══ Records provided
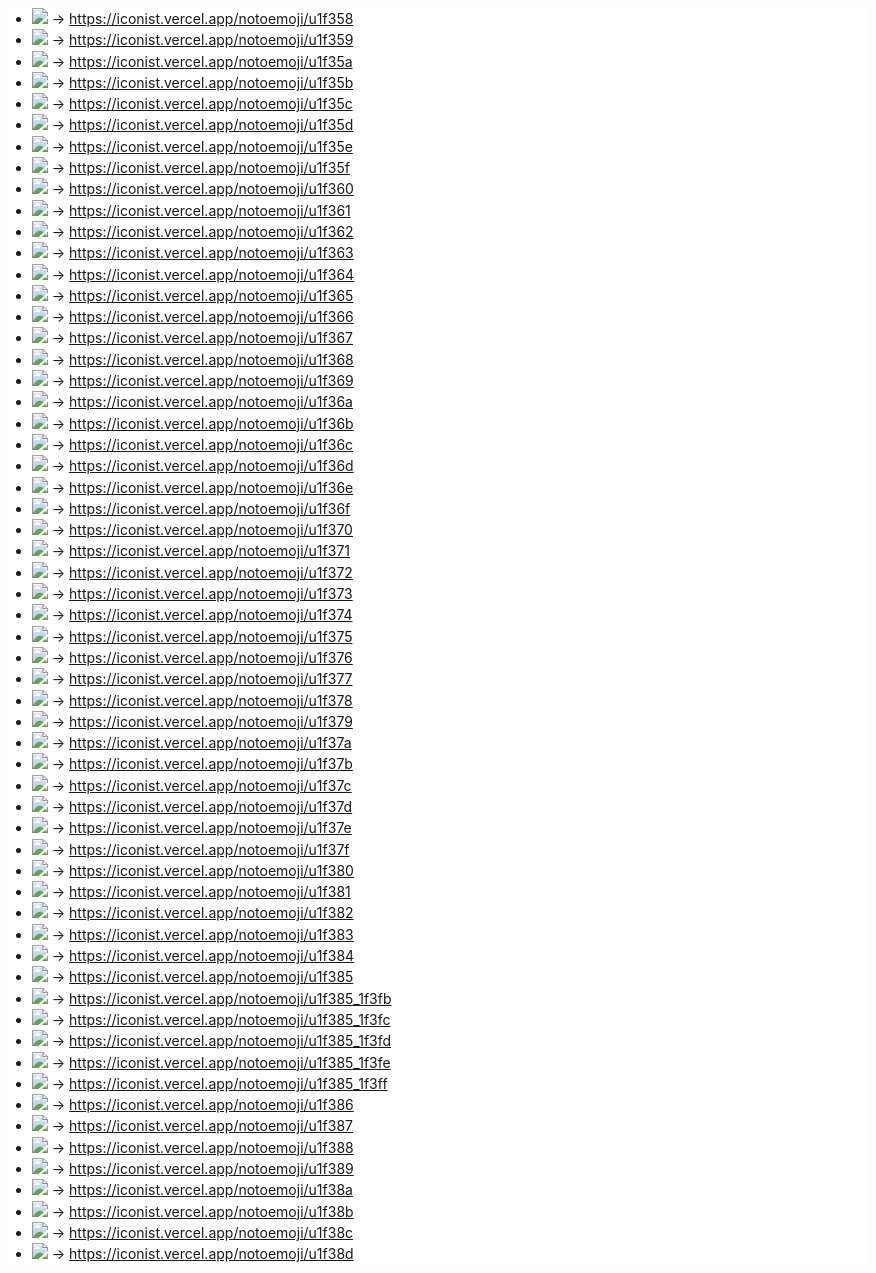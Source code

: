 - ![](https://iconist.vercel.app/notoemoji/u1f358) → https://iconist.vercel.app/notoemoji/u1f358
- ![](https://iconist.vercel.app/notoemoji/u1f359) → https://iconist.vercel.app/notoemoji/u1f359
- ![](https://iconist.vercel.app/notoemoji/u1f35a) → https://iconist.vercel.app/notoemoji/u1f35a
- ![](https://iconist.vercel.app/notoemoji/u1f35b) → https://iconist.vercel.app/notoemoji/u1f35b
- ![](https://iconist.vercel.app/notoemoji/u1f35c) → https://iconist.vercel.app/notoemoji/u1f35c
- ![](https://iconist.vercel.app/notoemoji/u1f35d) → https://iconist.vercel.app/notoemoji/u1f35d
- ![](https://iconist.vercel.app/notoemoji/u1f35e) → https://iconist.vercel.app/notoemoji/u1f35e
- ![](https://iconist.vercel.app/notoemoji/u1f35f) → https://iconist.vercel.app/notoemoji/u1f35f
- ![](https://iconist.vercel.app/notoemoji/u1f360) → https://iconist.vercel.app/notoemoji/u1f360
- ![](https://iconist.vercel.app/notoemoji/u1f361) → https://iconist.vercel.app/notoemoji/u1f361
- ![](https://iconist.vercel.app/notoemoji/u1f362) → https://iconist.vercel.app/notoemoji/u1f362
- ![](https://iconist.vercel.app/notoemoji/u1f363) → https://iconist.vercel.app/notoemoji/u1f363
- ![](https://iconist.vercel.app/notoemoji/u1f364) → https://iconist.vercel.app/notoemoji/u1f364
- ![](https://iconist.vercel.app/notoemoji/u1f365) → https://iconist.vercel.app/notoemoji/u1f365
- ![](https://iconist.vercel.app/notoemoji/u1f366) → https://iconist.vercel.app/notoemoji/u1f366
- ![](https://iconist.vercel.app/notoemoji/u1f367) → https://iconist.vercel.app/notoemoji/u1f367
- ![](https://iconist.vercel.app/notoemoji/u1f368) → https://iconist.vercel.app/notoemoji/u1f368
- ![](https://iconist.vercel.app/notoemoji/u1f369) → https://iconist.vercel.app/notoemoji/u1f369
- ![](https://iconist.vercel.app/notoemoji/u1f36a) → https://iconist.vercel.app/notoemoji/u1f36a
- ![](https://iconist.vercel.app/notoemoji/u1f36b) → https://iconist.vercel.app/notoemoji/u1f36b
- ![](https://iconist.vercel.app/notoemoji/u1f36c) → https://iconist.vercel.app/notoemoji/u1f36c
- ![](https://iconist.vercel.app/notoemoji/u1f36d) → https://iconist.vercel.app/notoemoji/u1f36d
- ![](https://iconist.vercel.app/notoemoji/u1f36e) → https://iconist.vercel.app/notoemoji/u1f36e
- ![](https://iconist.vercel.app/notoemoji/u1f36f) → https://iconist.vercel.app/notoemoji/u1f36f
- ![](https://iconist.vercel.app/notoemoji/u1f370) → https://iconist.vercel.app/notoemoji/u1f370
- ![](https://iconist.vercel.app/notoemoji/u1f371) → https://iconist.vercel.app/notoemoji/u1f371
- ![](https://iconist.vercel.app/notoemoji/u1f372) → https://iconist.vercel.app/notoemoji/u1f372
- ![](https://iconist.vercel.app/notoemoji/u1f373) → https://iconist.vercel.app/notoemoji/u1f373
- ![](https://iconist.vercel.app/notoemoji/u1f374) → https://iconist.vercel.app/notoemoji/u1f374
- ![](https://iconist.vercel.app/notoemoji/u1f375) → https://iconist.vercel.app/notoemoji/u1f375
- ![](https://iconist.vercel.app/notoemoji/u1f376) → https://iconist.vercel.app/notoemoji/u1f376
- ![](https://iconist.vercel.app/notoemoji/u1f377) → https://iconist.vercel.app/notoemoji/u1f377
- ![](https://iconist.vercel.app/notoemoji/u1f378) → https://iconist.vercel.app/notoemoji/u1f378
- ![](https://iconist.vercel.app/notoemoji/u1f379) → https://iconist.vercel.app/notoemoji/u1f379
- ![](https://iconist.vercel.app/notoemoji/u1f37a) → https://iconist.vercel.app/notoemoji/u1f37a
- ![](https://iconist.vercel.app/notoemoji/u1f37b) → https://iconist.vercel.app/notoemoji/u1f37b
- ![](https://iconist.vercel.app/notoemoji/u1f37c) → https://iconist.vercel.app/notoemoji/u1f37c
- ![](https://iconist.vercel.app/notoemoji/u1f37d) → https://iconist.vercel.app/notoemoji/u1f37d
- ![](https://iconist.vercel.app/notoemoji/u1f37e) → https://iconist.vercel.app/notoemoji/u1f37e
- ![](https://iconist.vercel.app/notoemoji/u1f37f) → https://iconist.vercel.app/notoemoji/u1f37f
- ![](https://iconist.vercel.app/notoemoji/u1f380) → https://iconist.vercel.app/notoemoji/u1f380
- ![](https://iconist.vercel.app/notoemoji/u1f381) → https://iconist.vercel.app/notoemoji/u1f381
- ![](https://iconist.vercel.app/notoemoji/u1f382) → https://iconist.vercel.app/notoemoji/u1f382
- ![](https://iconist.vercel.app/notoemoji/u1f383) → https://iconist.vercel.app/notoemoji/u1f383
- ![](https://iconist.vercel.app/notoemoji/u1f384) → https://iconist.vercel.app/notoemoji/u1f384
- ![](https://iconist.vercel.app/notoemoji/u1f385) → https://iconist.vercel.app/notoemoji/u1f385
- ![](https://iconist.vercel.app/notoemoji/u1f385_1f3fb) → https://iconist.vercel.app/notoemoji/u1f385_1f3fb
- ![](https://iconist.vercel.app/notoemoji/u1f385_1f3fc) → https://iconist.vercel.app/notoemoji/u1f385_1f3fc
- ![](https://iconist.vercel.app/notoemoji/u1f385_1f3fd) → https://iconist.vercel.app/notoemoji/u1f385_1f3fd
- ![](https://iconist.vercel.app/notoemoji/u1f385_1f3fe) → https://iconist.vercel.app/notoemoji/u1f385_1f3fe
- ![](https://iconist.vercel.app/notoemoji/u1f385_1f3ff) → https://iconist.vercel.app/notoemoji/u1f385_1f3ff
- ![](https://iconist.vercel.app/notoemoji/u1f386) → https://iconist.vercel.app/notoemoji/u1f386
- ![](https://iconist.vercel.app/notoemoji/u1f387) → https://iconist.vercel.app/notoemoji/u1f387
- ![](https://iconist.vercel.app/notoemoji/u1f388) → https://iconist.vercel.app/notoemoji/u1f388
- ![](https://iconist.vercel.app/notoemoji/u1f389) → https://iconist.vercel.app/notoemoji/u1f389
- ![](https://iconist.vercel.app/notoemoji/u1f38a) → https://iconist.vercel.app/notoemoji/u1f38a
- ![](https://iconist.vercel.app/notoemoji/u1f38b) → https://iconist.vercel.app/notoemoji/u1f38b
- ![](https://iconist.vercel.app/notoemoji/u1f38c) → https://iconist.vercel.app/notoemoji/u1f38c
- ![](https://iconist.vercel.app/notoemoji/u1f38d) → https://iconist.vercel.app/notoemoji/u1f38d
════
══ Records provided
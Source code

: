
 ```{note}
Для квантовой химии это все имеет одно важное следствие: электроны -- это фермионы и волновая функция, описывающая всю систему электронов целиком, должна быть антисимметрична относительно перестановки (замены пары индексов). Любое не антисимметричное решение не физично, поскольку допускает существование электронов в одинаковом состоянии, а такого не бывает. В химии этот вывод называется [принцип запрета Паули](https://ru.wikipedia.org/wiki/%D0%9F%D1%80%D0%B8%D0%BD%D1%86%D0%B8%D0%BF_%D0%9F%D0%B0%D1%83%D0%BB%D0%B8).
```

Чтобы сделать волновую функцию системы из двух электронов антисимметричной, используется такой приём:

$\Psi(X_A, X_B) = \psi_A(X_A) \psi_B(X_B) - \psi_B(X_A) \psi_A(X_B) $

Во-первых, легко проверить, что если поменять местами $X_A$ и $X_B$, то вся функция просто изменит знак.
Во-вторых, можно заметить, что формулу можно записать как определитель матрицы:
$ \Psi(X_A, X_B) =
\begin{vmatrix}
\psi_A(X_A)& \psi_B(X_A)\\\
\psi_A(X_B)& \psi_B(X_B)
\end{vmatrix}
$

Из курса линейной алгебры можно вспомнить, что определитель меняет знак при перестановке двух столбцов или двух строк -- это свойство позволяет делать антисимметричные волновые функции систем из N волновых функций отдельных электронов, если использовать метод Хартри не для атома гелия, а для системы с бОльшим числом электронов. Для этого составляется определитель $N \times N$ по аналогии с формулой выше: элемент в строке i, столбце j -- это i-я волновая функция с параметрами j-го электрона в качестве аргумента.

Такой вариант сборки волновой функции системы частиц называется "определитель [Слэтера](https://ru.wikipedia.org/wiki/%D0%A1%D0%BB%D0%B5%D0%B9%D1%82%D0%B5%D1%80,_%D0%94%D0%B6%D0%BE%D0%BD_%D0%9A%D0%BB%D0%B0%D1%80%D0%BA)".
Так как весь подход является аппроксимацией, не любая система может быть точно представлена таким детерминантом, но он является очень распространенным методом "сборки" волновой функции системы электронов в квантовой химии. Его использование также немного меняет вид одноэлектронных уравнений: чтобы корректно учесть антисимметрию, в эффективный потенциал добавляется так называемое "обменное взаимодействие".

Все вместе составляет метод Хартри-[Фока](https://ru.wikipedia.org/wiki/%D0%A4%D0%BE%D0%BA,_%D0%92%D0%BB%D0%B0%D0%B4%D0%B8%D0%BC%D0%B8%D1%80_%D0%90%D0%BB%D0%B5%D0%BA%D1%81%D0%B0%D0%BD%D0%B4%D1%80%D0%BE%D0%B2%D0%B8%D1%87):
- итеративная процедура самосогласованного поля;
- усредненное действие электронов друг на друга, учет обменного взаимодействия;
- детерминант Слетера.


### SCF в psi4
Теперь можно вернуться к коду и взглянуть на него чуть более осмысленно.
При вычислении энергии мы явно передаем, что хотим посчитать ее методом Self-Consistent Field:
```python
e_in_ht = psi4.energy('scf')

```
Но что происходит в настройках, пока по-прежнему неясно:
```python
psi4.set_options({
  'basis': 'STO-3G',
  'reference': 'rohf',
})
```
════
Work required: Reproduce verbatim the lines above, from the line with "- ![](https://iconist.vercel.app/notoemoji/u1f35e) →" through the line with "- ![](https://iconist.vercel.app/notoemoji/u1f368) →".

Output of the exercise:
- ![](https://iconist.vercel.app/notoemoji/u1f35e) → https://iconist.vercel.app/notoemoji/u1f35e
- ![](https://iconist.vercel.app/notoemoji/u1f35f) → https://iconist.vercel.app/notoemoji/u1f35f
- ![](https://iconist.vercel.app/notoemoji/u1f360) → https://iconist.vercel.app/notoemoji/u1f360
- ![](https://iconist.vercel.app/notoemoji/u1f361) → https://iconist.vercel.app/notoemoji/u1f361
- ![](https://iconist.vercel.app/notoemoji/u1f362) → https://iconist.vercel.app/notoemoji/u1f362
- ![](https://iconist.vercel.app/notoemoji/u1f363) → https://iconist.vercel.app/notoemoji/u1f363
- ![](https://iconist.vercel.app/notoemoji/u1f364) → https://iconist.vercel.app/notoemoji/u1f364
- ![](https://iconist.vercel.app/notoemoji/u1f365) → https://iconist.vercel.app/notoemoji/u1f365
- ![](https://iconist.vercel.app/notoemoji/u1f366) → https://iconist.vercel.app/notoemoji/u1f366
- ![](https://iconist.vercel.app/notoemoji/u1f367) → https://iconist.vercel.app/notoemoji/u1f367
- ![](https://iconist.vercel.app/notoemoji/u1f368) → https://iconist.vercel.app/notoemoji/u1f368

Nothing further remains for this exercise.